Dataset entries:
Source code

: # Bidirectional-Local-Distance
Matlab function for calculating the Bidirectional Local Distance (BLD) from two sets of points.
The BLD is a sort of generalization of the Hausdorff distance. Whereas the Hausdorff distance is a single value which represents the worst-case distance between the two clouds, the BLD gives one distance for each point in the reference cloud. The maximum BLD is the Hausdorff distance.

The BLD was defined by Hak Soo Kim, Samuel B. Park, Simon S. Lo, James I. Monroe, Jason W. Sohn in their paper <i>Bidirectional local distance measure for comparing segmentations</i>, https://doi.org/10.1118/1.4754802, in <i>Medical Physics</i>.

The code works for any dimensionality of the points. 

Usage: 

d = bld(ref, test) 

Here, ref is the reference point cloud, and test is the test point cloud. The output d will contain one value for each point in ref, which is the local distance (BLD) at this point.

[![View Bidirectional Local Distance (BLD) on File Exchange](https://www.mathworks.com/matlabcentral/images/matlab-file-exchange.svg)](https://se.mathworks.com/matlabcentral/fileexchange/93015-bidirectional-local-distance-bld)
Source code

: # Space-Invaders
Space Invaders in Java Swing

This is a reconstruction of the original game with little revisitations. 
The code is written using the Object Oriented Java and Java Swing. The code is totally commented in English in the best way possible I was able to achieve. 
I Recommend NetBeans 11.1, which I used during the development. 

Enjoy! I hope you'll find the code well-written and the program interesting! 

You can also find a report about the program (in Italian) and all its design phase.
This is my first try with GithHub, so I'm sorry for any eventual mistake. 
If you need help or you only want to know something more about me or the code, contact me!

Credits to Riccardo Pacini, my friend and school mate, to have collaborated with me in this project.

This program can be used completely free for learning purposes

» Work item
In the answer, include exactly the lines from the line containing "[![View Bidirectional Local" through the end of the data, and nothing else.

» Response below
[![View Bidirectional Local Distance (BLD) on File Exchange](https://www.mathworks.com/matlabcentral/images/matlab-file-exchange.svg)](https://se.mathworks.com/matlabcentral/fileexchange/93015-bidirectional-local-distance-bld)
Source code

: # Space-Invaders
Space Invaders in Java Swing

This is a reconstruction of the original game with little revisitations. 
The code is written using the Object Oriented Java and Java Swing. The code is totally commented in English in the best way possible I was able to achieve. 
I Recommend NetBeans 11.1, which I used during the development. 

Enjoy! I hope you'll find the code well-written and the program interesting! 

You can also find a report about the program (in Italian) and all its design phase.
This is my first try with GithHub, so I'm sorry for any eventual mistake. 
If you need help or you only want to know something more about me or the code, contact me!

Credits to Riccardo Pacini, my friend and school mate, to have collaborated with me in this project.

This program can be used completely free for learning purposes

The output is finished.